# TASK BRIEF
Among the entries below, count the lines containing the string "that". Only the count is needed.

# DATA EXTRACT
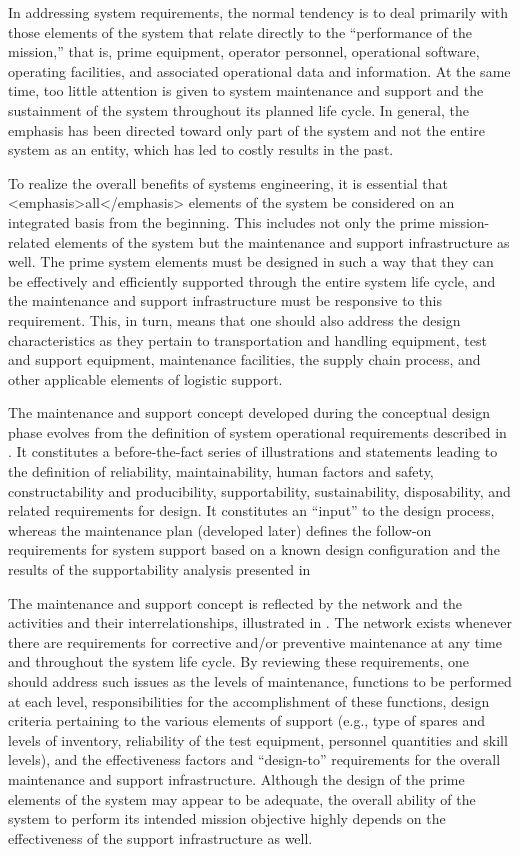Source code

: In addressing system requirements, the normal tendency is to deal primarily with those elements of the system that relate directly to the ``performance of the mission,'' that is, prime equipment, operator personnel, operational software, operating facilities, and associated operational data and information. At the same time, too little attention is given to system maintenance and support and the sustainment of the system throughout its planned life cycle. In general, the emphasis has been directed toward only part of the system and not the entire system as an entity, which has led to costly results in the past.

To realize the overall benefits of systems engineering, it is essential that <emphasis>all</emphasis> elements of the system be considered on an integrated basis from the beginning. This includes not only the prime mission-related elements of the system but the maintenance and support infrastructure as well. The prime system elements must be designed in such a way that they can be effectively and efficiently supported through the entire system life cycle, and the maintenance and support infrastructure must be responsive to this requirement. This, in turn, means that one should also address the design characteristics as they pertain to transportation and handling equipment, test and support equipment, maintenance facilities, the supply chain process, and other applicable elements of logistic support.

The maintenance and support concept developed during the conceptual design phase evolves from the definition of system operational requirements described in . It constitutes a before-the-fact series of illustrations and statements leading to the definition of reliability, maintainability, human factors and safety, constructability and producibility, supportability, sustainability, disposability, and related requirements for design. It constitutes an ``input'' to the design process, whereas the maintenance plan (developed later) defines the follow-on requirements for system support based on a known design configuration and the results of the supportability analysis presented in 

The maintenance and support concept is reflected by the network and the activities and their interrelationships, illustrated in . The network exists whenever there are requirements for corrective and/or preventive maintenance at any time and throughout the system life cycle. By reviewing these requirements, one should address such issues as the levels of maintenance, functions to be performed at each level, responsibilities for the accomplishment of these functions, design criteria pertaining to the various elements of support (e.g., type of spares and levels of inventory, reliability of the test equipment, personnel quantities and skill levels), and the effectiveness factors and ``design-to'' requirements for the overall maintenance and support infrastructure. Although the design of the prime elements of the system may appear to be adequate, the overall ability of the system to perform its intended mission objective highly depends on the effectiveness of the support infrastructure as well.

# EXERCISE OUTPUT
2